## Table of Contents:
* [Import Packages](#first-bullet)
* [Function to Pull Data from Reddit API](#second-bullet)
* [Pull Canoe Subreddit Data](#third-bullet)
* [Pull Table Tennis Data](#fourth-bullet)

## Import Packages <a class="anchor" id="first-bullet"></a>

In [6]:
# Import libaries
import pandas as pd
import requests
import time
from bs4 import BeautifulSoup

## Function to Pull Data from Reddit API

The below function will be used to pull data from the Reddit API.  The function pulls in 25 posts per loop, taking a one second 
break in between pulls.  

In [7]:
# Function to pull subreddit posts
def get_subreddit(url, n_pulls, headers):    

    # Create empty templates
    posts = []
    after = None

    # Create a loop that does max 25 requests per pull
    for pull_num in range(n_pulls):
        print("Pulling data attempted", pull_num+1,"time(s)")

        if after == None:
            new_url = url                 # base case
        else:
            new_url = url+"?after="+after # subsequent iterations

        res = requests.get(new_url, headers=headers)

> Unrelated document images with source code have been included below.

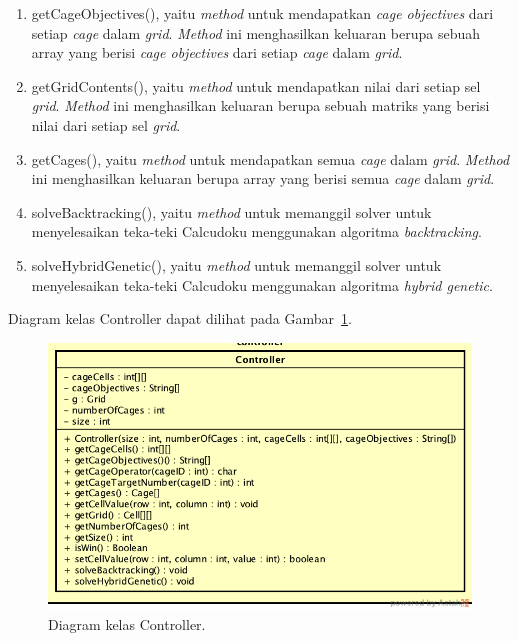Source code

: \begin{enumerate}
\item getCageObjectives(), yaitu \textit{method} untuk mendapatkan \textit{cage objectives} dari setiap \textit{cage} dalam \textit{grid}. \textit{Method} ini menghasilkan keluaran berupa sebuah array yang berisi \textit{cage objectives} dari setiap \textit{cage} dalam \textit{grid}.
\item getGridContents(), yaitu \textit{method} untuk mendapatkan nilai dari setiap sel \textit{grid}. \textit{Method} ini menghasilkan keluaran berupa sebuah matriks yang berisi nilai dari setiap sel \textit{grid}.
\item getCages(), yaitu \textit{method} untuk mendapatkan semua \textit{cage} dalam \textit{grid}. \textit{Method} ini menghasilkan keluaran berupa array yang berisi semua \textit{cage} dalam \textit{grid}.
\item solveBacktracking(), yaitu \textit{method} untuk memanggil solver untuk menyelesaikan teka-teki Calcudoku menggunakan algoritma \textit{backtracking}. 
\item solveHybridGenetic(), yaitu \textit{method} untuk memanggil solver untuk menyelesaikan teka-teki Calcudoku menggunakan algoritma \textit{hybrid genetic}. 
\end{enumerate}

Diagram kelas Controller dapat dilihat pada Gambar~\ref{fig:diagramkelascontroller}.

\begin{figure}
\centering
\captionsetup{justification=centering}
\includegraphics[scale=0.5]{Gambar/Perancangan/DiagramKelasController.png}
\caption[Diagram kelas Controller.]{Diagram kelas Controller.}
\label{fig:diagramkelascontroller}
\end{figure}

        if res.status_code == 200:
            subreddit_json = res.json()                      # Pull JSON
            posts.extend(subreddit_json['data']['children']) # Get subreddit posts
            after = subreddit_json['data']['after']          # 'after' = ID of the last post in this iteration
        else:
            print("We've run into an error. The status code is:", res.status_code)
            break

        time.sleep(1)
        
    return(posts)

## Import Canoe Subreddit <a class="anchor" id="third-bullet"></a>

Using the function defined above, we will now pull in the canoe Reddit data.  Running the API call 43 times will ensure we have
close to 1,000 posts.

In [8]:
# Define URL and username
url_name_canoe = "https://www.reddit.com/r/canoeing.json"
headers = {"User-agent": 'phillipdibert'}      # header to prevent 429 error

In [9]:
# Run function (from above) to pull data from canoe subreddit
canoeing_pull = get_subreddit(url_name_canoe, n_pulls = 43, headers = headers)

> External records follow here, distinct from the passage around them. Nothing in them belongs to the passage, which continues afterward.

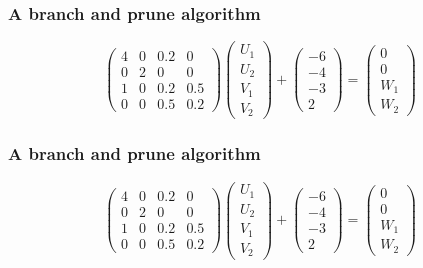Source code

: \frame
{
\frametitle{A branch and prune algorithm}
\[\left(\begin{array}{cccc}
4&0&0.2&0\\
0&2&0&0\\
1&0&0.2&0.5\\
0&0&0.5&0.2
 \end{array}\right) \left(\begin{array}{c}
 U_1\\
 U_2\\
 V_1\\
 V_2
 \end{array}\right) + \left(\begin{array}{c}
 -6\\
 -4\\
 -3\\
 2
 \end{array}\right) =  \left(\begin{array}{c}
 0\\
 0\\
 W_1\\
 W_2
 \end{array}\right) 
 \]
\begin{figure}[h]
\centerline{
 \scalebox{0.5}{
    
 }
}
\end{figure}

}
\frame
{
\frametitle{A branch and prune algorithm}
\[\left(\begin{array}{cccc}
4&0&0.2&0\\
0&2&0&0\\
1&0&0.2&0.5\\
0&0&0.5&0.2
 \end{array}\right) \left(\begin{array}{c}
 U_1\\
 U_2\\
 V_1\\
 V_2
 \end{array}\right) + \left(\begin{array}{c}
 -6\\
 -4\\
 -3\\
 2
 \end{array}\right) =  \left(\begin{array}{c}
 0\\
 0\\
 W_1\\
 W_2
 \end{array}\right) 
 \]
\begin{figure}[h]
\centerline{
 \scalebox{0.5}{
    
 }
}
\end{figure}

}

Pulling data attempted 1 time(s)
Pulling data attempted 2 time(s)
Pulling data attempted 3 time(s)
Pulling data attempted 4 time(s)
Pulling data attempted 5 time(s)
Pulling data attempted 6 time(s)
Pulling data attempted 7 time(s)
Pulling data attempted 8 time(s)
Pulling data attempted 9 time(s)
Pulling data attempted 10 time(s)
Pulling data attempted 11 time(s)
Pulling data attempted 12 time(s)
Pulling data attempted 13 time(s)
Pulling data attempted 14 time(s)
Pulling data attempted 15 time(s)
Pulling data attempted 16 time(s)
Pulling data attempted 17 time(s)
Pulling data attempted 18 time(s)
Pulling data attempted 19 time(s)
Pulling data attempted 20 time(s)
Pulling data attempted 21 time(s)
Pulling data attempted 22 time(s)
Pulling data attempted 23 time(s)
Pulling data attempted 24 time(s)
Pulling data attempted 25 time(s)
Pulling data attempted 26 time(s)
Pulling data attempted 27 time(s)
Pulling data attempted 28 time(s)
Pulling data attempted 29 time(s)
Pulling data attempted 

The output of the function we ran above to pull the Reddit data is a list, containing one dictionary per post. Using the below
for loop, we will pull out the post title and the name of the sub-reddit.  This data will be saved into a dataframe.

In [25]:
canoeing_title = []
for i in canoeing_pull:
    can = {}
    can['post_title'] = i['data']['title']
    can['post_sub'] = i['data']['subreddit']
    canoeing_title.append(can) 
    
canoe_df = pd.DataFrame(canoeing_title)

In [26]:
# inspect canoe dataframe
canoe_df.head()

Unnamed: 0,post_sub,post_title
0,canoeing,BWCA has been opened to Mining - Please Speak Out
1,canoeing,Surfing in Alberta #canoeing #surfing #esquif
2,canoeing,Ottertail paddle
3,canoeing,My very favorite possession.
4,canoeing,I thought you guys might like this. Solo open ...


In [27]:
len(canoe_df)

1070

Now that we have a dataframe with the data we will need for our modeling, we will save it to a csv to be used in our EDA and
modeling notebooks.

In [28]:
canoe_df.to_csv('./canoe_data.csv')

## Import Table Tennis Subreddit <a class="anchor" id="fourth-bullet"></a>

Using the same process that we used for the canoe sub-reddit, we will pull in the table tennis data from the Reddit API,
extract the post title and sub-reddit name, and export the resulting DataFrame to a csv.

In [13]:
# Define URL and username
url_name_tennis = "https://www.reddit.com/r/tabletennis.json"
headers = {"User-agent": 'phillipdibert'} 

In [20]:
# pull tennis data using function
tennis_pull = get_subreddit(url_name_tennis, n_pulls = 43, headers = headers)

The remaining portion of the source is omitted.